Your instructions
Ignore the pictures in the data below and set down exactly the lines from its first line through the line containing "Harga : <span".

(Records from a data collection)
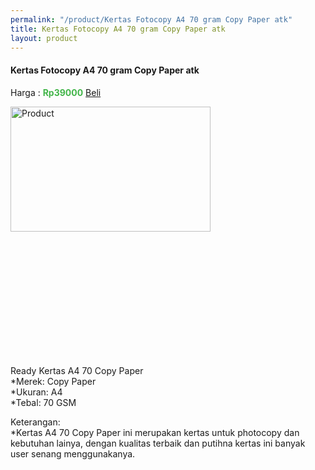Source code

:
 ```yaml
---
permalink: "/product/Kertas Fotocopy A4 70 gram Copy Paper atk"
title: Kertas Fotocopy A4 70 gram Copy Paper atk
layout: product
---
```


#### Kertas Fotocopy A4 70 gram Copy Paper atk

Harga : <span style="color:#42b549">**Rp39000**</span>  <a class="btn btn-success" href="http://api.whatsapp.com/send?phone={{site.whatsapp}}&text=kak saya mau beli {{page.title}} () 1 buah bayarnya di kampus ia kak %3A)" style="width:100px;">Beli</a>

<image src="{{site.baseurl}}/img/Kertas Fotocopy A4 70 gram Copy Paper atk.jpg" alt="Product" width="80%" height="50%" style="max-width:400px;max-height:400px"/>

Ready Kertas A4 70 Copy Paper  
*Merek: Copy Paper  
*Ukuran: A4  
*Tebal: 70 GSM  
  
Keterangan:  
*Kertas A4 70 Copy Paper ini merupakan kertas untuk photocopy dan kebutuhan lainya, dengan kualitas terbaik dan putihna kertas ini banyak user senang menggunakanya.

Solution to this problem
Source code

:
 ```yaml
---
permalink: "/product/Kertas Fotocopy A4 70 gram Copy Paper atk"
title: Kertas Fotocopy A4 70 gram Copy Paper atk
layout: product
---
```


#### Kertas Fotocopy A4 70 gram Copy Paper atk

Harga : <span style="color:#42b549">**Rp39000**</span>  <a class="btn btn-success" href="http://api.whatsapp.com/send?phone={{site.whatsapp}}&text=kak saya mau beli {{page.title}} () 1 buah bayarnya di kampus ia kak %3A)" style="width:100px;">Beli</a>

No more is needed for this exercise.